The problem with the old DA stuff is the they didn't change all the component numbers when they introduced an upgrade. The 7700 9 speed series was the first to include a complete part upgrade(even that group still used a 7410 seatpost and headset).

Prior to nine speed, the part numbers were a mix of 7400,7401,7402,etc parts. There never was a complete 7410 group 

The dual pivot brakes were 7403 not 7410. The 7410 parts are limited to crank, bb, headset, seatpost and front derailleur.

While is confusing, it helps making a period correct build. Often only certain parts were upgraded on bikes.


----------



## BikinCO (Feb 17, 2004)

*Well done!*

Those pictures actually made me cry. What a beautiful bike.


----------



## kjmunc (Sep 19, 2005)

Dave Hickey said:


> Prior to nine speed, the part numbers were a mix of 7400,7401,7402,etc parts. There never was a complete 7410 group
> 
> The dual pivot brakes were 7403 not 7410. The 7410 parts are limited to crank, bb, headset, seatpost and front derailleur.



Dave, thanks for the clarification, and you're correct....the earlier stuff was really just made as a individual component series rather than a gruppo (i.e., they'd introduce a new part or several new parts each year and each new iteration went from 7400, 7402, etc.)

I should edit my original post as it's not entirely accurate: the post is 7410 b/c the fluted 7400 version I had was too short and I never could find a longer one.

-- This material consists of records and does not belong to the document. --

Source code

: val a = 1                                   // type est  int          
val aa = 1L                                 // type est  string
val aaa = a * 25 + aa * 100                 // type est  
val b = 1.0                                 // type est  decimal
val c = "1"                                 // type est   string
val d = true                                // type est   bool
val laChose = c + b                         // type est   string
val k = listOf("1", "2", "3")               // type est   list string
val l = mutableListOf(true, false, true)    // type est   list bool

The headset is 7410 and the front derailleur is 7403, while the rings are 7400. I really like the look of the 8spd shifters, so I just figured I'd try to keep everything as close as possible to the 7402 series.


----------



## sw3759 (Jul 10, 2004)

DH,yes they are 7403 brakes.i stand corrected.i was going by memory and i forgot about 7403 stuff.it has been too many years since i thought much about those components.i still think the 7402 and 7410 crank are way better looking than the new hollowtech cranks IMHO.

kjmunc,the 7410 headset is the latest version with sealed bearings iirc.and the 7410 bb was 103.the 113mm bb was 7402?
what kind of detailing exactly did you have to paint that the factory didn't?

also,several of them used XTR posts in the photos i've seen.Yates and Andreau maybe?

they also had two versions of STI 74XX levers.i can't recall what series the front shifters were 7402/7403 i guess.the later ones had a hollowed out brake lever to try and make em' lighter and the original had a solid lever.


----------



## kjmunc (Sep 19, 2005)

The fork crown has four rounded lines on either side (see pic below) that came from the factory as all white. The team bikes had a matching paint scheme, so I found some Testor's paint that matched and a really, really small detail brush. As long as you have a rag handy you can clean up the mistakes pretty easily.

Also, the rear brake bridge has the Eddy Merckx script embossed into the frame, and the older frames have that detail painted white, but mine did not. That was the toughest part, as the brush I used was only a mm long and I had to lay off coffee for a couple days to get my hand steady enough to do the painting!


----------



## Kenacycle (May 28, 2006)

Excellent job! Finally get to see your finished bike.. I've been waiting since July


----------